**What is expected**
Wherever a line of the records contains "begin", copy that line.

**Listed entries**
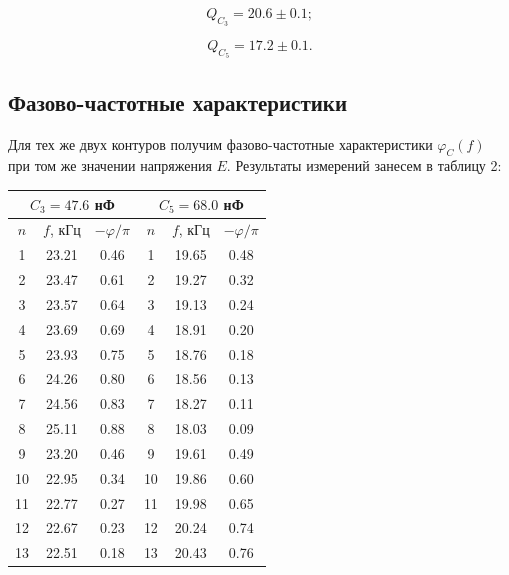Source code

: \documentclass[a4paper,12pt]{article} %
\begin{document}
$$
Q_{C_{3}} = 20.6 \pm 0.1;
$$

$$
Q_{C{_5}} = 17.2 \pm 0.1.
$$

\subsection{Фазово-частотные характеристики}
\hfill \break Для тех же двух контуров получим фазово-частотные характеристики $\varphi_{C}(f)$ при том же значении напряжения $E$. Результаты измерений занесем в таблицу 2:

\begin{center}
	\begin{tabular}{ccc||c|c|c|}
		\hline
		\multicolumn{3}{|c||}{$C_3 = 47.6 $ нФ} & \multicolumn{3}{c|}{$C_5 = 68.0$ нФ} \\ \hline
		\multicolumn{1}{|c|}{$n$} & \multicolumn{1}{c|}{$f$, кГц} & $-\varphi/ \pi$ & $n$ & $f$, кГц & $-\varphi/ \pi$ \\ \hline
		\multicolumn{1}{|c|}{1} & \multicolumn{1}{c|}{23.21} & 0.46 & 1 & 19.65 & 0.48 \\ \hline
		\multicolumn{1}{|c|}{2} & \multicolumn{1}{c|}{23.47} & 0.61 & 2 & 19.27 & 0.32 \\ \hline
		\multicolumn{1}{|c|}{3} & \multicolumn{1}{c|}{23.57} & 0.64 & 3 & 19.13 & 0.24 \\ \hline
		\multicolumn{1}{|c|}{4} & \multicolumn{1}{c|}{23.69} & 0.69 & 4 & 18.91 & 0.20 \\ \hline
		\multicolumn{1}{|c|}{5} & \multicolumn{1}{c|}{23.93} & 0.75 & 5 & 18.76 & 0.18 \\ \hline
		\multicolumn{1}{|c|}{6} & \multicolumn{1}{c|}{24.26} & 0.80 & 6 & 18.56 & 0.13 \\ \hline
		\multicolumn{1}{|c|}{7} & \multicolumn{1}{c|}{24.56} & 0.83 & 7 & 18.27 & 0.11 \\ \hline
		\multicolumn{1}{|c|}{8} & \multicolumn{1}{c|}{25.11} & 0.88 & 8 & 18.03 & 0.09 \\ \hline
		\multicolumn{1}{|c|}{9} & \multicolumn{1}{c|}{23.20} & 0.46 & 9 & 19.61 & 0.49 \\ \hline
		\multicolumn{1}{|c|}{10} & \multicolumn{1}{c|}{22.95} & 0.34 & 10 & 19.86 & 0.60 \\ \hline
		\multicolumn{1}{|c|}{11} & \multicolumn{1}{c|}{22.77} & 0.27 & 11 & 19.98 & 0.65 \\ \hline
		\multicolumn{1}{|c|}{12} & \multicolumn{1}{c|}{22.67} & 0.23 & 12 & 20.24 & 0.74 \\ \hline
		\multicolumn{1}{|c|}{13} & \multicolumn{1}{c|}{22.51} & 0.18 & 13 & 20.43 & 0.76 \\ \hline

\end{tabular}
\end{center}
\end{document}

**Answer below**
\begin{document}
\begin{center}
	\begin{tabular}{ccc||c|c|c|}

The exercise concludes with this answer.